== WORK TO COMPLETE ==
Take the material below and reproduce, word for word, only the lines from the line with "Eu sou Octavio Veiga, vujo octavio_oi. :D" through the line with "- Técnico em".
++++++++
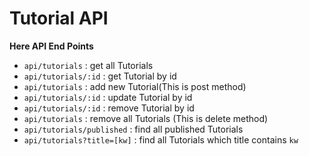 # Tutorial API

**Here API End Points**
- `api/tutorials` : get all Tutorials
- `api/tutorials/:id` : get Tutorial by id
- `api/tutorials` : add new Tutorial(This is post method)
- `api/tutorials/:id` : update Tutorial by id
- `api/tutorials/:id` : remove Tutorial by id
- `api/tutorials` : remove all Tutorials (This is delete method)
- `api/tutorials/published` : find all published Tutorials
- `api/tutorials?title=[kw]` : find all Tutorials which title contains `kw`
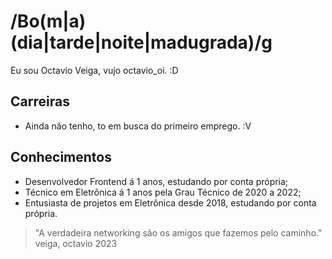 # **/Bo(m|a) (dia|tarde|noite|madugrada)/g**

Eu sou Octavio Veiga, vujo octavio_oi. :D

## Carreiras
- Ainda não tenho, to em busca do primeiro emprego. :V

## Conhecimentos
- Desenvolvedor Frontend á 1 anos, estudando por conta própria;
- Técnico em Eletrônica á 1 anos pela Grau Técnico de 2020 a 2022;
- Entusiasta de projetos em Eletrônica desde 2018, estudando por conta própria.

> "A verdadeira networking são os amigos que fazemos pelo caminho." veiga, octavio 2023
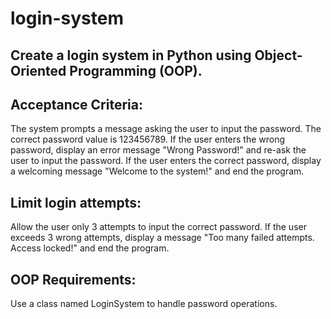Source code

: # login-system

## Create a login system in Python using Object-Oriented Programming (OOP).
## Acceptance Criteria:

The system prompts a message asking the user to input the password.
The correct password value is 123456789.
If the user enters the wrong password, display an error message "Wrong Password!" and re-ask the user to input the password.
If the user enters the correct password, display a welcoming message "Welcome to the system!" and end the program.

## Limit login attempts:

Allow the user only 3 attempts to input the correct password.
If the user exceeds 3 wrong attempts, display a message "Too many failed attempts. Access locked!" and end the program.

## OOP Requirements:

Use a class named LoginSystem to handle password operations.

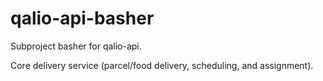 # qalio-api-basher

Subproject basher for qalio-api.

Core delivery service (parcel/food delivery, scheduling, and assignment).
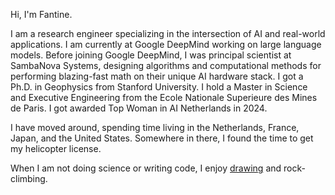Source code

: Hi, I'm Fantine.

I am a research engineer specializing in the intersection of AI and real-world applications. 
I am currently at Google DeepMind working on large language models. 
Before joining Google DeepMind, I was principal scientist at SambaNova Systems, designing algorithms and computational methods for performing blazing-fast math on their unique AI hardware stack. I got a Ph.D. in Geophysics from Stanford University. I hold a Master in Science and Executive
                        Engineering
                        from the Ecole Nationale Superieure des Mines de Paris. I got awarded Top Woman in AI Netherlands in 2024.
                    </p>
                    <p>I have moved around, spending
                        time living in the Netherlands, France, Japan, and the United States. Somewhere
                        in there, I
                        found the time to get my helicopter license.
                    </p>
                    <p>
                        When I am not doing science or writing code, I enjoy <a href="http://instagram.com/fantine.art"
                            target="_blank" rel="noopener noreferrer">drawing</a> and rock-climbing.
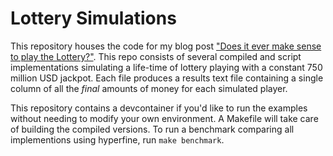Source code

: # Lottery Simulations

This repository houses the code for my blog post
["Does it ever make sense to play the Lottery?"](https://dmsenter89.github.io/post/22-09-lottery/).
This repo consists of several compiled and script implementations simulating
a life-time of lottery playing with a constant 750 million USD jackpot. Each file
produces a results text file containing a single column of all the _final_ amounts 
of money for each simulated player.

This repository contains a devcontainer if you'd like to run the examples without
needing to modify your own environment. A Makefile will take care of building the 
compiled versions. To run a benchmark comparing all implementions using hyperfine,
run `make benchmark`.
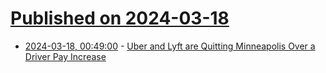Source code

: # [Published on 2024-03-18](index.md)

* [2024-03-18, 00:49:00](https://soylentnews.org/article.pl?sid=24/03/17/1841241&from=rss) - [Uber and Lyft are Quitting Minneapolis Over a Driver Pay Increase](https://soylentnews.org/article.pl?sid=24/03/17/1841241&from=rss)
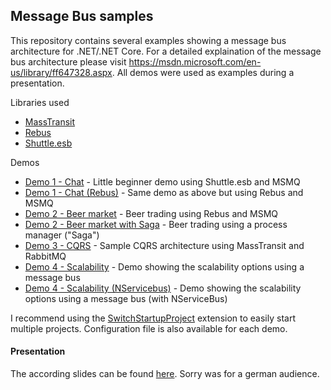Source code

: ## Message Bus samples

This repository contains several examples showing a message bus architecture for .NET/.NET Core. 
For a detailed explaination of the message bus architecture please visit https://msdn.microsoft.com/en-us/library/ff647328.aspx.
All demos were used as examples during a presentation.

Libraries used
* [MassTransit](http://masstransit-project.com/)
* [Rebus](https://github.com/rebus-org/Rebus)
* [Shuttle.esb](https://github.com/Shuttle/shuttle-esb)

Demos

* [Demo 1 - Chat](/Demo1-Chat) - Little beginner demo using Shuttle.esb and MSMQ
* [Demo 1 - Chat (Rebus)](/Demo1-Chat_Rebus) - Same demo as above but using Rebus and MSMQ
* [Demo 2 - Beer market](/Demo2-Beer_Market) - Beer trading using Rebus and MSMQ
* [Demo 2 - Beer market with Saga](/Demo2-Beer_Market_Saga) - Beer trading using a process manager ("Saga")
* [Demo 3 - CQRS](/Demo3-CQRS) - Sample CQRS architecture using MassTransit and RabbitMQ
* [Demo 4 - Scalability](/Demo4-Scalability) - Demo showing the scalability options using a message bus
* [Demo 4 - Scalability (NServicebus)](/Demo4-Scalability_Nservicebus) - Demo showing the scalability options using a message bus (with NServiceBus)

I recommend using the [SwitchStartupProject](https://marketplace.visualstudio.com/items?itemName=vs-publisher-141975.SwitchStartupProjectforVS2017) extension to easily start multiple projects. Configuration file is also available for each demo.

#### Presentation
The according slides can be found [here](/MessageBus.pptx). Sorry was for a german audience.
++++++++
== OUTPUT OF THE EXERCISE ==
Eu sou Octavio Veiga, vujo octavio_oi. :D

## Carreiras
- Ainda não tenho, to em busca do primeiro emprego. :V

## Conhecimentos
- Desenvolvedor Frontend á 1 anos, estudando por conta própria;
- Técnico em Eletrônica á 1 anos pela Grau Técnico de 2020 a 2022;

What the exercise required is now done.